After struggling to learn to read, Jenny was diagnosed with dyslexia when she was in third grade. There were no schools like Bodine to go to, so she had a tutor who taught her the strategies she needed to learn in a different way and succeed in school.

“I want to help students who struggle like I did,” Jenny said, “and make it safe for them to learn. I didn’t experience that, so I want to change it for them now. Bodine is a school where students master the strategies needed to learn so that they can return to their schools prepared to succeed.”

The Bodine School was founded in 1972 by Richard and Virginia Bodine in memory of their only son, Rick. While attending The Mills School in Florida, due to the lack of resources for learning-disabled students in the Memphis area, Rick had a fatal accident.

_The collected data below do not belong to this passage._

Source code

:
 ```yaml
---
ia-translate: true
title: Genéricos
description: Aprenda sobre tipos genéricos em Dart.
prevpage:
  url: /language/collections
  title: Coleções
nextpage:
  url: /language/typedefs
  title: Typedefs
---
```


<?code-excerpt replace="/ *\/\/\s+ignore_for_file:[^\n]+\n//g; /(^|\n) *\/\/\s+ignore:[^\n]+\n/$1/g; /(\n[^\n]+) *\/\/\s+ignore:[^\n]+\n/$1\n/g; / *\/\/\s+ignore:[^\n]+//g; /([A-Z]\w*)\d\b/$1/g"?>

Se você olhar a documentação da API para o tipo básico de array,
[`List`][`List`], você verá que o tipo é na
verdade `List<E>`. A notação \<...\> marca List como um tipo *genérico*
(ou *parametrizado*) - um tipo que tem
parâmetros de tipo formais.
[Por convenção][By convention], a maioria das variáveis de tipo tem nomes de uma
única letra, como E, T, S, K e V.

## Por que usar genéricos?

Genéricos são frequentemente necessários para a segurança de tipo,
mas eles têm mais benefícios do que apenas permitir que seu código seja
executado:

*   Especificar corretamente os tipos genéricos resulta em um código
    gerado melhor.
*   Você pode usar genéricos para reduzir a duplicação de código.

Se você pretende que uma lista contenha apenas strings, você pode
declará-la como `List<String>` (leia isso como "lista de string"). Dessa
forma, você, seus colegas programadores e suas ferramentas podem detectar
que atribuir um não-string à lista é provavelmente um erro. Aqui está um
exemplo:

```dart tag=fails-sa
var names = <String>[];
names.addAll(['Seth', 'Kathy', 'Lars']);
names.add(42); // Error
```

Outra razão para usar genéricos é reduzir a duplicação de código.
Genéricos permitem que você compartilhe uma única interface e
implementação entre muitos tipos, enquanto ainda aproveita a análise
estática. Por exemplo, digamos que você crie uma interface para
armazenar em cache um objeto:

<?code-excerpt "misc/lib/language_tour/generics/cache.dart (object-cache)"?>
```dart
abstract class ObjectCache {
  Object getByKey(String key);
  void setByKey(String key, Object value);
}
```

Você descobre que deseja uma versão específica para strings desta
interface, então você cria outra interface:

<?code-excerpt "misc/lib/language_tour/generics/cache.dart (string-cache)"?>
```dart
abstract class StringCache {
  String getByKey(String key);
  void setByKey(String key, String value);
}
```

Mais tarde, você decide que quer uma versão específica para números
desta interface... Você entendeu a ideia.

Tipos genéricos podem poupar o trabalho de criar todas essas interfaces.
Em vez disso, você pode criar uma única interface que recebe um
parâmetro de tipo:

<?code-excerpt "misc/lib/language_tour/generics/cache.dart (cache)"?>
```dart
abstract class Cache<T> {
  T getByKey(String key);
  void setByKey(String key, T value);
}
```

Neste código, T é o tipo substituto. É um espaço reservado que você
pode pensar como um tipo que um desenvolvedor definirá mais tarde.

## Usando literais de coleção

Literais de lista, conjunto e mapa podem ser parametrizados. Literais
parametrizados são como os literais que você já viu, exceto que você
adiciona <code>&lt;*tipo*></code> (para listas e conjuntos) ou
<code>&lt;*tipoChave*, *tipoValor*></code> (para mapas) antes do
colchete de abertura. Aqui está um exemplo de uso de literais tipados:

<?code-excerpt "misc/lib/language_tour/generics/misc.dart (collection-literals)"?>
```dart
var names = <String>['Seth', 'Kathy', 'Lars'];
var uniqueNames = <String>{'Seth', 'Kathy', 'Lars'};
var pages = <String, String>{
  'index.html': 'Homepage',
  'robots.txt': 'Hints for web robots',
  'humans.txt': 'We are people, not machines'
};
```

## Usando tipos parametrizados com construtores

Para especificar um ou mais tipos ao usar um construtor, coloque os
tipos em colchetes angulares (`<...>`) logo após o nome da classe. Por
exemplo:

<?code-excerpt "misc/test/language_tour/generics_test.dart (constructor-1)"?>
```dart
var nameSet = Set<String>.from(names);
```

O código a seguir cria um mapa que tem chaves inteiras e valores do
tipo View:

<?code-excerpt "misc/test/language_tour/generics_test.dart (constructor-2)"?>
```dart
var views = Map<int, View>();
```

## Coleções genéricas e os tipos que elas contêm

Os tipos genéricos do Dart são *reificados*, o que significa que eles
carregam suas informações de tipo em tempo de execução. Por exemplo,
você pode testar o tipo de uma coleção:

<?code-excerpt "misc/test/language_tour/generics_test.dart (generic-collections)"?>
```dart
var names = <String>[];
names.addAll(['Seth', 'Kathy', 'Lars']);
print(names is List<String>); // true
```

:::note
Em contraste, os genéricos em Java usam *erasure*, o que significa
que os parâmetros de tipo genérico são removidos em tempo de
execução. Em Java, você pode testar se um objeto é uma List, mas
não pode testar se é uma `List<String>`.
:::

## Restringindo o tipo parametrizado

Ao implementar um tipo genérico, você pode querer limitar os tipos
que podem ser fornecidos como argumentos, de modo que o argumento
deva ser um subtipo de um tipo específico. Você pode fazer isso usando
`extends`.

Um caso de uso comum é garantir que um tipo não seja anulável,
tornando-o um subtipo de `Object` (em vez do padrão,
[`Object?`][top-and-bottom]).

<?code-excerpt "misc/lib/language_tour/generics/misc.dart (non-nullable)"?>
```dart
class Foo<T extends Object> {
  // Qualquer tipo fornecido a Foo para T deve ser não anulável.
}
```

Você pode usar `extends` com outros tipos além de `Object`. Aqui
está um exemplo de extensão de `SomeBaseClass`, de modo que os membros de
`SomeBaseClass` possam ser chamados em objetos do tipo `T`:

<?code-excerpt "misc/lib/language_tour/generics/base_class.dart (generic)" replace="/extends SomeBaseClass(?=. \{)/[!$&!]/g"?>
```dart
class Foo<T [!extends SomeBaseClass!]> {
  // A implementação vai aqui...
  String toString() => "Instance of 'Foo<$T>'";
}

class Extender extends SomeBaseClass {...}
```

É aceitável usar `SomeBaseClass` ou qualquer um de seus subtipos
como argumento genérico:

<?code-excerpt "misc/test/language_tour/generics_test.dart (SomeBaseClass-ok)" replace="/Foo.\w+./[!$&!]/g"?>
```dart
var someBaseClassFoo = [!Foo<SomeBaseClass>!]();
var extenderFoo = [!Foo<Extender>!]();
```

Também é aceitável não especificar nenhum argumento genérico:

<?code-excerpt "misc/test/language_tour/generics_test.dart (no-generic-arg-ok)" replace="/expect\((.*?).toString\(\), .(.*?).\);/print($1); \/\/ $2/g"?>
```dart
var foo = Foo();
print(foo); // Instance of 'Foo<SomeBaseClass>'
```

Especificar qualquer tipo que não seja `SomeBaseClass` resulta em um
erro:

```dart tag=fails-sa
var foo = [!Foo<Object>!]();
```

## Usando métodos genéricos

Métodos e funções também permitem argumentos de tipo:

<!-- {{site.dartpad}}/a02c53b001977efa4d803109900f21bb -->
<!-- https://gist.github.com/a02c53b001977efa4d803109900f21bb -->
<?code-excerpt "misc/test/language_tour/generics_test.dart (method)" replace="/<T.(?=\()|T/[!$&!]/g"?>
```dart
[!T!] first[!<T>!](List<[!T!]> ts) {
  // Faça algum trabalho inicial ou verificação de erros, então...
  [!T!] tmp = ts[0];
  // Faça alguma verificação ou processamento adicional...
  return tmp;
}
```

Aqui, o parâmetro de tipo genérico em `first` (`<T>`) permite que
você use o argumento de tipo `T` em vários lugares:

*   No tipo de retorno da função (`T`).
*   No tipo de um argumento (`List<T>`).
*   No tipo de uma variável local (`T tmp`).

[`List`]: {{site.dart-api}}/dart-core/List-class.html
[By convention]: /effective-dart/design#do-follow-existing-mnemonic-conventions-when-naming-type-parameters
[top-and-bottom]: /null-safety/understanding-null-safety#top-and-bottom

Honoring his memory became a mission of the Bodine family, and establishing the school allowed families in the Mid-South area to send their child with dyslexia to a local school. Today, Bodine remains the only school in the Mid-South and in Tennessee that is solely committed to teaching children with dyslexia and other reading-related learning differences to read and succeed.

Teacher training is an essential element in achieving Bodine’s mission, and faculty receive certification by the Academy of Orton-Gillingham Practitioners and Educators.

“The Bodine School is a special place with a vital mission,” said John Murphy, Bodine’s head of school. “The first time I walked into Bodine I felt a loving, accepting and giving school.”

In 2014 Bodine received a grant to establish its Erika Center and expand its educational reach into the urban areas of Memphis. Bodine’s Erika Center provides training and ongoing support to teachers in inner-city schools so that they can implement Orton-Gillingham intervention in their classroom. Dyslexia, derived from a Greek work meaning “difficulty with language,” is genetic and affects about 15 percent of the population. Without intervention many struggle throughout their lives.

A third-grade student described the school as “awesome,” saying that before she came to Bodine she couldn’t read at all. “Now I know how to read!” she proclaimed.